調査選定の際、売上を除外しているかどうかの判断には色々な数値分析を行う。
 
最もオーソドックスなのは、売上原価の項目の数値分析である。
 
粗利益が低い、高いなどと分析するのであるが納税者もそこは心得たもの。
 
どうにかして、売上原価を圧縮する方法を考えるのである。
 
売上原価に該当しそうなものを業種別にある程度列挙してみると、、、
 
・飲食業では、お酒
・風俗業では、おしぼり
・ラブホテルは、シーツ
・サービス業全般では、人件費
    などなど、書き出すとキリがない。
 
そして、どうにかこれらの仕入を圧縮したいと考える経営者がいると、そこにニーズが生まれる。
 
お酒であれば、「上様名義」の取引により仕入を圧縮。
シーツやおしぼりも同様である。
 
ある、業者は
 「明日のおしぼり100本ね!!」
と受注を受けると、暗黙の了解で、
倍の200本持って来るというサービス(?!)で爆発的に業績を
伸ばしたところがある程だ。
もちろん請求書も100本の請求書で発行するが集金は現金で「倍」である。
 
しかし、田端が知っているということ=その取引が当局に「発覚」したということである。
後日、その業者を使用している取引先は「一網打尽」となったのは言うまでもない。
はり、脱税はいつか必ずバレるのである。
これとはまた別の話になるが、
納税者は調査官の目を欺くために、前述した通り様々な手法を使い
「事業規模」を圧縮し、税務署と壮絶な化かし合いを展開するのであるが、
どうしても隠せないものがある。
「水道光熱費」である。
(メーターを改造して水道光熱費を安くした、という新聞報道がありましたが、、犯罪です)

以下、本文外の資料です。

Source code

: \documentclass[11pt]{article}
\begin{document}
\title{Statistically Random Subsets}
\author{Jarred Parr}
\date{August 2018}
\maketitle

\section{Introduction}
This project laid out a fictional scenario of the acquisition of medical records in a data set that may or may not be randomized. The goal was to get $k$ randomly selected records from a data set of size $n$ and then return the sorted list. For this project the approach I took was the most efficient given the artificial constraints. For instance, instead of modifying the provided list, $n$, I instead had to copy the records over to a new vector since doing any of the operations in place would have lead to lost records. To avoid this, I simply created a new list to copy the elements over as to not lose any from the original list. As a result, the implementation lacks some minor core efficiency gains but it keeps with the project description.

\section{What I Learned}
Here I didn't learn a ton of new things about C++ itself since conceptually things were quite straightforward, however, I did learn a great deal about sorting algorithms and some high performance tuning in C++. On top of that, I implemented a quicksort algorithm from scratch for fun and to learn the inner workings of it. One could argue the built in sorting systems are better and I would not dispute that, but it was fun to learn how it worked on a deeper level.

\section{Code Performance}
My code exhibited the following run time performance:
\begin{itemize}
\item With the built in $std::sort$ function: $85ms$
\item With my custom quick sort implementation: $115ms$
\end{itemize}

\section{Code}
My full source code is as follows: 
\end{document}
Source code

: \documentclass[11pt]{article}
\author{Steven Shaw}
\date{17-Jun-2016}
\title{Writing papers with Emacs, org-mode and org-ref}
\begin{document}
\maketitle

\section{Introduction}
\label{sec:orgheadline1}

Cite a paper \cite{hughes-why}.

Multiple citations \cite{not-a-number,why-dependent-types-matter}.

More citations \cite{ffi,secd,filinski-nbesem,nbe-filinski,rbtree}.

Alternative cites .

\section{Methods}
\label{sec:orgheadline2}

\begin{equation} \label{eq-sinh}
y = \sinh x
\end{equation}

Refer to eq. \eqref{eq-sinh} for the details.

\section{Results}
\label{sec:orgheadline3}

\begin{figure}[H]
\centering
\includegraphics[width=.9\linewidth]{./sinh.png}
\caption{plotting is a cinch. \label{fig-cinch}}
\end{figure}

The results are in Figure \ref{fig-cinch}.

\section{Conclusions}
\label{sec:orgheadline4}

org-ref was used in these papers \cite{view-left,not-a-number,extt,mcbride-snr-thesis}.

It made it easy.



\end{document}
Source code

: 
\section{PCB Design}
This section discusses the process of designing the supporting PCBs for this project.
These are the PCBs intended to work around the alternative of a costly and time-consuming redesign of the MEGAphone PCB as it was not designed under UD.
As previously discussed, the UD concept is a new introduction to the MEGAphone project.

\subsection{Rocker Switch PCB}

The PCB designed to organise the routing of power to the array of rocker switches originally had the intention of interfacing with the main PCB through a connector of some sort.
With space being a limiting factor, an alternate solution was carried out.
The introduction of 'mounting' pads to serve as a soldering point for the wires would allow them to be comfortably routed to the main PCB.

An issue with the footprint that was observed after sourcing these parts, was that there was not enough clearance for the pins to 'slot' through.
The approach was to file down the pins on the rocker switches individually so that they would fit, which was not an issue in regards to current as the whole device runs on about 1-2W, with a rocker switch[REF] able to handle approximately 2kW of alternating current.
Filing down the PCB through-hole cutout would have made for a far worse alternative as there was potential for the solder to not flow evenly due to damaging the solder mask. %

特に、サービス業や製造業など、売上に比較的直結する業種であれば顕著である。
 
例えば、理容美容業の場合、、、
 
仕入といえばシャンプーや化粧品の類しかないため圧縮は比較的容易である。
 
また、メインの人件費の圧縮に関しても同様である。
 
しかし、水道光熱費だけは、正直である。
水道局や、関西電力に依頼し、メーターを2つ取り付けることをすれば話は別であるが、
そんな話は聞いたことがない。
 
そこで、水道光熱費を売上が同規模の同業者を並べてみると、、、
 
売上に対する水道光熱費の比率が全く異なったものとなる。
例えば、同業者が3~4%で推移している中、10%を超える水道光熱費が
計上されている決算書は異様なオーラを放つ。
至急、外観調査や場合によっては内偵調査を行い、
業態を確認し、調査が必要かどうかを判断する。
同業他社と比べて単価が安い大衆理容などであった場合
その比率は全く意味を為さないため、この場合外観調査は非常に重要である。
、、、といった具合に決算書上で選定され、調査着手。
 
現金管理の状況や、直近の売上、時には内偵調査時の客数との整合性などから
売上の管理体制をチェックし、申告売上金額に信憑性がないと断定された場合、
推計課税となるのである。
もちろん、同業者の水道光熱費で「逆算」がセオリーである。。。